Gözlerinin baktığı en yüksek yerde, koca bir dev gibi durur Üsküp Kalesi. M.S. 6. yüzyıl, ah o eski zamanlar... Bizanslılardan, Osmanlılardan kalma taşlar... Hem tarihin tozlu raflarında gezin, hem de şehrin manzarasını seyre dal... İyi gelecektir.
Osmanlı’dan kalma bir miras, Vardar Nehri üzerinde adeta şehri ikiye böler. O ne köprü ama! 15. yüzyıldan beri burada. Tarih, insanlarla birlikte yürür burada. Şehir merkezinden Eski Çarşı'ya geçiş yaparken, ayakların sadece taşlara değil, tarihe de basıyor aslında.
Şehrin kalbi, atışı, her şey buradan başlar, burada biter. Büyük İskender Heykeli mi dedin? Orada, meydanın ortasında seni izler. Etrafta bir sürü kafe, restoran... Meydanın enerjisi seni sarar, içini kıpır kıpır yapar, oturup izlemelik.

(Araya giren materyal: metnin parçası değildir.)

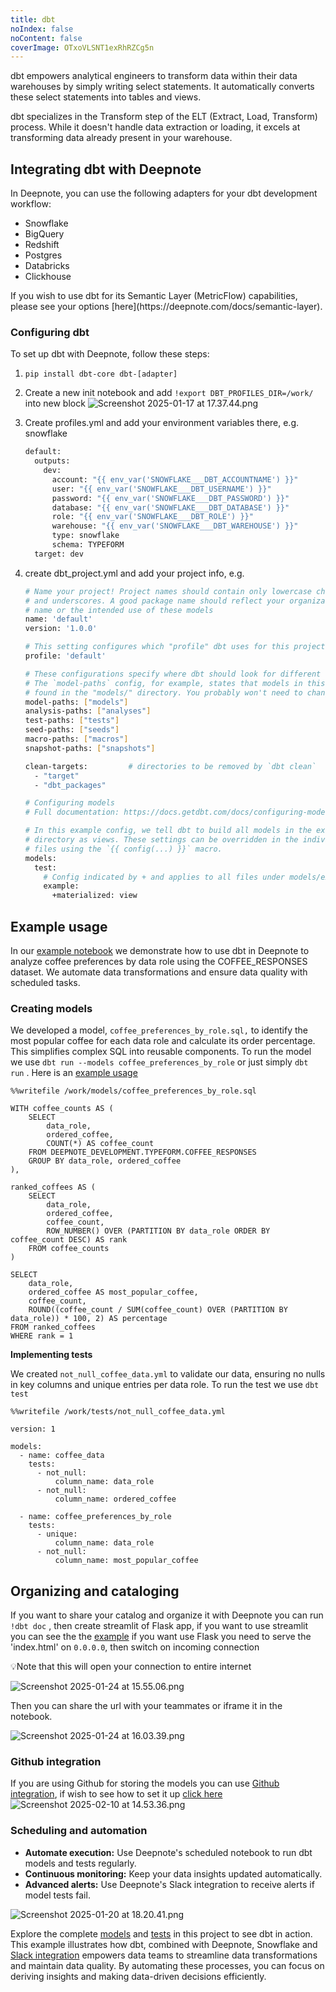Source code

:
 ```yaml
---
title: dbt
noIndex: false
noContent: false
coverImage: OTxoVLSNT1exRhRZCg5n
---
```


dbt empowers analytical engineers to transform data within their data warehouses by simply writing select statements. It automatically converts these select statements into tables and views.

dbt specializes in the Transform step of the ELT (Extract, Load, Transform) process. While it doesn't handle data extraction or loading, it excels at transforming data already present in your warehouse.

## **Integrating dbt with Deepnote**

In Deepnote, you can use the following adapters for your dbt development workflow:

- Snowflake
- BigQuery
- Redshift
- Postgres
- Databricks
- Clickhouse

<Callout status="info">
If you wish to use dbt for its Semantic Layer (MetricFlow) capabilities, please see your options [here](https://deepnote.com/docs/semantic-layer).
</Callout>

### **Configuring dbt**

To set up dbt with Deepnote, follow these steps:

1. `pip install dbt-core dbt-[adapter]`
2. Create a new init notebook and add `!export DBT_PROFILES_DIR=/work/` into new block
   ![Screenshot 2025-01-17 at 17.37.44.png](https://media.graphassets.com/VsUcB4H8S0GqbbH72AfD)

3. Create profiles.yml and add your environment variables there, e.g. snowflake

   ```bash
   default:
     outputs:
       dev:
         account: "{{ env_var('SNOWFLAKE___DBT_ACCOUNTNAME') }}"
         user: "{{ env_var('SNOWFLAKE___DBT_USERNAME') }}"
         password: "{{ env_var('SNOWFLAKE___DBT_PASSWORD') }}"
         database: "{{ env_var('SNOWFLAKE___DBT_DATABASE') }}"
         role: "{{ env_var('SNOWFLAKE___DBT_ROLE') }}"
         warehouse: "{{ env_var('SNOWFLAKE___DBT_WAREHOUSE') }}"
         type: snowflake
         schema: TYPEFORM
     target: dev
   ```

4. create dbt_project.yml and add your project info, e.g.

   ```bash
   # Name your project! Project names should contain only lowercase characters
   # and underscores. A good package name should reflect your organization's
   # name or the intended use of these models
   name: 'default'
   version: '1.0.0'

   # This setting configures which "profile" dbt uses for this project.
   profile: 'default'

   # These configurations specify where dbt should look for different types of files.
   # The `model-paths` config, for example, states that models in this project can be
   # found in the "models/" directory. You probably won't need to change these!
   model-paths: ["models"]
   analysis-paths: ["analyses"]
   test-paths: ["tests"]
   seed-paths: ["seeds"]
   macro-paths: ["macros"]
   snapshot-paths: ["snapshots"]

   clean-targets:         # directories to be removed by `dbt clean`
     - "target"
     - "dbt_packages"

   # Configuring models
   # Full documentation: https://docs.getdbt.com/docs/configuring-models

   # In this example config, we tell dbt to build all models in the example/
   # directory as views. These settings can be overridden in the individual model
   # files using the `{{ config(...) }}` macro.
   models:
     test:
       # Config indicated by + and applies to all files under models/example/
       example:
         +materialized: view
   ```

## Example usage

In our [example notebook](https://deepnote.com/workspace/Deepnote-8b0ebf6d-5672-4a8b-a488-2dd220383dd3/project/dbt-demo-b0c962f8-96a6-4a1e-9182-9ba3b34bb5ae/notebook/1-dbt-coffee-analysis-024eae4504cc48018d88b11461e06bb0) we demonstrate how to use dbt in Deepnote to analyze coffee preferences by data role using the COFFEE_RESPONSES dataset. We automate data transformations and ensure data quality with scheduled tasks.

### **Creating models**

We developed a model, `coffee_preferences_by_role.sql,` to identify the most popular coffee for each data role and calculate its order percentage. This simplifies complex SQL into reusable components. To run the model we use `dbt run --models coffee_preferences_by_role` or just simply `dbt run` . Here is an [example usage](https://deepnote.com/workspace/Deepnote-8b0ebf6d-5672-4a8b-a488-2dd220383dd3/project/dbt-demo-b0c962f8-96a6-4a1e-9182-9ba3b34bb5ae/notebook/1-dbt-coffee-analysis-024eae4504cc48018d88b11461e06bb0)

```
%%writefile /work/models/coffee_preferences_by_role.sql

WITH coffee_counts AS (
    SELECT
        data_role,
        ordered_coffee,
        COUNT(*) AS coffee_count
    FROM DEEPNOTE_DEVELOPMENT.TYPEFORM.COFFEE_RESPONSES
    GROUP BY data_role, ordered_coffee
),

ranked_coffees AS (
    SELECT
        data_role,
        ordered_coffee,
        coffee_count,
        ROW_NUMBER() OVER (PARTITION BY data_role ORDER BY coffee_count DESC) AS rank
    FROM coffee_counts
)

SELECT
    data_role,
    ordered_coffee AS most_popular_coffee,
    coffee_count,
    ROUND((coffee_count / SUM(coffee_count) OVER (PARTITION BY data_role)) * 100, 2) AS percentage
FROM ranked_coffees
WHERE rank = 1
```

**Implementing tests**

We created `not_null_coffee_data.yml` to validate our data, ensuring no nulls in key columns and unique entries per data role. To run the test we use `dbt test`

```
%%writefile /work/tests/not_null_coffee_data.yml

version: 1

models:
  - name: coffee_data
    tests:
      - not_null:
          column_name: data_role
      - not_null:
          column_name: ordered_coffee

  - name: coffee_preferences_by_role
    tests:
      - unique:
          column_name: data_role
      - not_null:
          column_name: most_popular_coffee
```

## Organizing and cataloging

If you want to share your catalog and organize it with Deepnote you can run `!dbt doc` , then create streamlit of Flask app, if you want to use streamlit you can see the the [example](https://deepnote.com/workspace/Deepnote-8b0ebf6d-5672-4a8b-a488-2dd220383dd3/project/dbt-demo-b0c962f8-96a6-4a1e-9182-9ba3b34bb5ae/dbt_catalog.py) if you want use Flask you need to serve the 'index.html' on `0.0.0.0`, then switch on incoming connection

<aside>
💡Note that this will open your connection to entire internet
</aside>

![Screenshot 2025-01-24 at 15.55.06.png](https://media.graphassets.com/UdEXzNKjTCWqT8tD1sFm)

Then you can share the url with your teammates or iframe it in the notebook.

![Screenshot 2025-01-24 at 16.03.39.png](https://media.graphassets.com/9jKWMgxsRcWIewFqTGg7)

### Github integration

If you are using Github for storing the models you can use [Github integration](https://deepnote.com/docs/github), if wish to see how to set it up [click here
](https://deepnote.com/workspace/Deepnote-8b0ebf6d-5672-4a8b-a488-2dd220383dd3/project/dbt-demo-b0c962f8-96a6-4a1e-9182-9ba3b34bb5ae/notebook/5-Github-integration-aebe8acded9c49edb58e681999499173)
![Screenshot 2025-02-10 at 14.53.36.png](https://media.graphassets.com/7WyNNzDWR3eKwbakIUs2)

### **Scheduling and automation**

- **Automate execution:** Use Deepnote's scheduled notebook to run dbt models and tests regularly.
- **Continuous monitoring:** Keep your data insights updated automatically.
- **Advanced alerts:** Use Deepnote's Slack integration to receive alerts if model tests fail.

![Screenshot 2025-01-20 at 18.20.41.png](https://media.graphassets.com/uPWmW6kRS2yZPqTmzBQH)

Explore the complete [models](https://deepnote.com/workspace/Deepnote-8b0ebf6d-5672-4a8b-a488-2dd220383dd3/project/dbt-demo-005f82aa-d184-435e-9909-f2328681ca78/models/coffee_preferences_by_role.sql?project-sidebar=project&integrationId=9731b859-597b-4c7e-8b5f-720840f62afe) and [tests](https://deepnote.com/workspace/Deepnote-8b0ebf6d-5672-4a8b-a488-2dd220383dd3/project/dbt-demo-005f82aa-d184-435e-9909-f2328681ca78/tests/not_null_coffee_data.yml?project-sidebar=project&integrationId=9731b859-597b-4c7e-8b5f-720840f62afe) in this project to see dbt in action. This example illustrates how dbt, combined with Deepnote, Snowflake and [Slack integration](https://deepnote.com/docs/slack) empowers data teams to streamline data transformations and maintain data quality. By automating these processes, you can focus on deriving insights and making data-driven decisions efficiently.
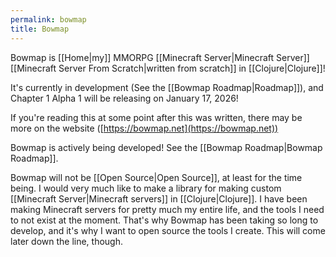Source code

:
 ```yaml
---
permalink: bowmap
title: Bowmap
---
```

Bowmap is [[Home|my]] MMORPG [[Minecraft Server|Minecraft Server]] [[Minecraft Server From Scratch|written from scratch]] in [[Clojure|Clojure]]!

It's currently in development (See the [[Bowmap Roadmap|Roadmap]]), and Chapter 1 Alpha 1 will be releasing on January 17, 2026!

If you're reading this at some point after this was written, there may be more on the website ([https://bowmap.net](https://bowmap.net))

Bowmap is actively being developed! See the [[Bowmap Roadmap|Bowmap Roadmap]].

Bowmap will not be [[Open Source|Open Source]], at least for the time being. I would very much like to make a library for making custom [[Minecraft Server|Minecraft servers]] in [[Clojure|Clojure]]. I have been making Minecraft servers for pretty much my entire life, and the tools I need to not exist at the moment. That's why Bowmap has been taking so long to develop, and it's why I want to open source the tools I create. This will come later down the line, though.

Daracık sokaklar, hanlar, camiler... Yüzyıllardır aynı yerinde bekleyen dükkanlar. Osmanlı'nın bıraktığı izler var her köşede. Alışveriş yapmak mı? Hele o el sanatları ve hediyelik eşyalar, mutlaka bir şeyler alırsın. Kurşunlu Han ve Mustafa Paşa Camii, buralara gelmişken atlanmaz.